Exercise instructions ▸
Please state how many lines of the records hold the string "Person", giving nothing but the number.

** Opening Data shown block **

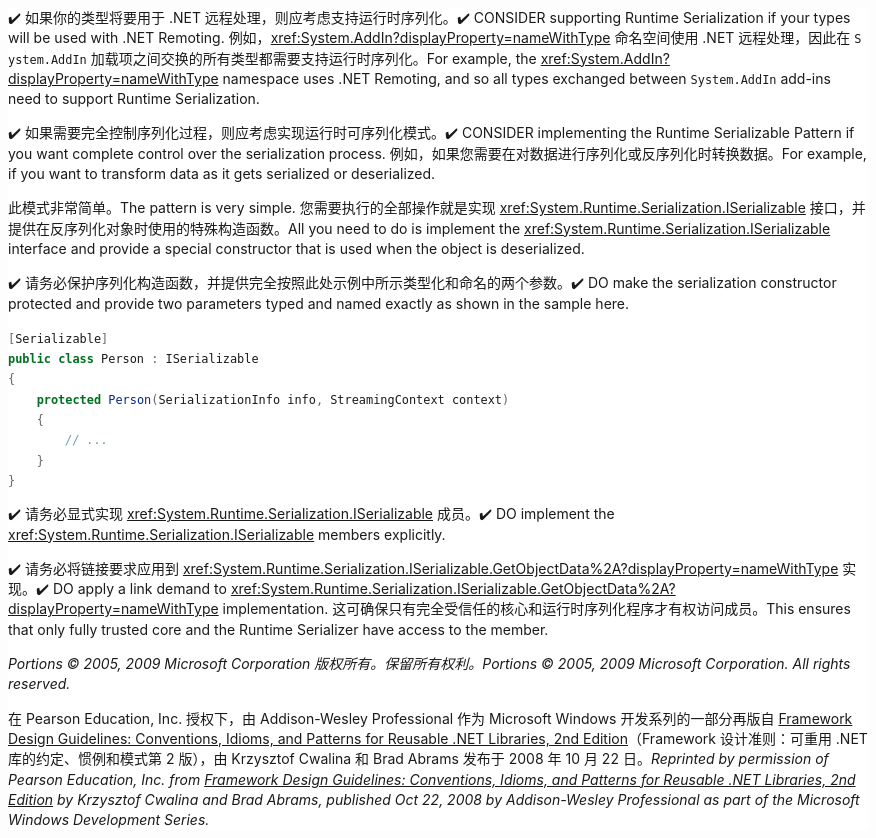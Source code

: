  <span data-ttu-id="9c5a3-164">✔️ 如果你的类型将要用于 .NET 远程处理，则应考虑支持运行时序列化。</span><span class="sxs-lookup"><span data-stu-id="9c5a3-164">✔️ CONSIDER supporting Runtime Serialization if your types will be used with .NET Remoting.</span></span> <span data-ttu-id="9c5a3-165">例如，<xref:System.AddIn?displayProperty=nameWithType> 命名空间使用 .NET 远程处理，因此在 `System.AddIn` 加载项之间交换的所有类型都需要支持运行时序列化。</span><span class="sxs-lookup"><span data-stu-id="9c5a3-165">For example, the <xref:System.AddIn?displayProperty=nameWithType> namespace uses .NET Remoting, and so all types exchanged between `System.AddIn` add-ins need to support Runtime Serialization.</span></span>

 <span data-ttu-id="9c5a3-166">✔️ 如果需要完全控制序列化过程，则应考虑实现运行时可序列化模式。</span><span class="sxs-lookup"><span data-stu-id="9c5a3-166">✔️ CONSIDER implementing the Runtime Serializable Pattern if you want complete control over the serialization process.</span></span> <span data-ttu-id="9c5a3-167">例如，如果您需要在对数据进行序列化或反序列化时转换数据。</span><span class="sxs-lookup"><span data-stu-id="9c5a3-167">For example, if you want to transform data as it gets serialized or deserialized.</span></span>

 <span data-ttu-id="9c5a3-168">此模式非常简单。</span><span class="sxs-lookup"><span data-stu-id="9c5a3-168">The pattern is very simple.</span></span> <span data-ttu-id="9c5a3-169">您需要执行的全部操作就是实现 <xref:System.Runtime.Serialization.ISerializable> 接口，并提供在反序列化对象时使用的特殊构造函数。</span><span class="sxs-lookup"><span data-stu-id="9c5a3-169">All you need to do is implement the <xref:System.Runtime.Serialization.ISerializable> interface and provide a special constructor that is used when the object is deserialized.</span></span>

 <span data-ttu-id="9c5a3-170">✔️ 请务必保护序列化构造函数，并提供完全按照此处示例中所示类型化和命名的两个参数。</span><span class="sxs-lookup"><span data-stu-id="9c5a3-170">✔️ DO make the serialization constructor protected and provide two parameters typed and named exactly as shown in the sample here.</span></span>

```csharp
[Serializable]
public class Person : ISerializable
{
    protected Person(SerializationInfo info, StreamingContext context)
    {
        // ...
    }
}
```

 <span data-ttu-id="9c5a3-171">✔️ 请务必显式实现 <xref:System.Runtime.Serialization.ISerializable> 成员。</span><span class="sxs-lookup"><span data-stu-id="9c5a3-171">✔️ DO implement the <xref:System.Runtime.Serialization.ISerializable> members explicitly.</span></span>

 <span data-ttu-id="9c5a3-172">✔️ 请务必将链接要求应用到 <xref:System.Runtime.Serialization.ISerializable.GetObjectData%2A?displayProperty=nameWithType> 实现。</span><span class="sxs-lookup"><span data-stu-id="9c5a3-172">✔️ DO apply a link demand to <xref:System.Runtime.Serialization.ISerializable.GetObjectData%2A?displayProperty=nameWithType> implementation.</span></span> <span data-ttu-id="9c5a3-173">这可确保只有完全受信任的核心和运行时序列化程序才有权访问成员。</span><span class="sxs-lookup"><span data-stu-id="9c5a3-173">This ensures that only fully trusted core and the Runtime Serializer have access to the member.</span></span>

 <span data-ttu-id="9c5a3-174">*Portions © 2005, 2009 Microsoft Corporation 版权所有。保留所有权利。*</span><span class="sxs-lookup"><span data-stu-id="9c5a3-174">*Portions © 2005, 2009 Microsoft Corporation. All rights reserved.*</span></span>

 <span data-ttu-id="9c5a3-175">在 Pearson Education, Inc. 授权下，由 Addison-Wesley Professional 作为 Microsoft Windows 开发系列的一部分再版自 [Framework Design Guidelines: Conventions, Idioms, and Patterns for Reusable .NET Libraries, 2nd Edition](https://www.informit.com/store/framework-design-guidelines-conventions-idioms-and-9780321545619)（Framework 设计准则：可重用 .NET 库的约定、惯例和模式第 2 版），由 Krzysztof Cwalina 和 Brad Abrams 发布于 2008 年 10 月 22 日。</span><span class="sxs-lookup"><span data-stu-id="9c5a3-175">*Reprinted by permission of Pearson Education, Inc. from [Framework Design Guidelines: Conventions, Idioms, and Patterns for Reusable .NET Libraries, 2nd Edition](https://www.informit.com/store/framework-design-guidelines-conventions-idioms-and-9780321545619) by Krzysztof Cwalina and Brad Abrams, published Oct 22, 2008 by Addison-Wesley Professional as part of the Microsoft Windows Development Series.*</span></span>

** Closing Data shown block **

Your solution ▸
2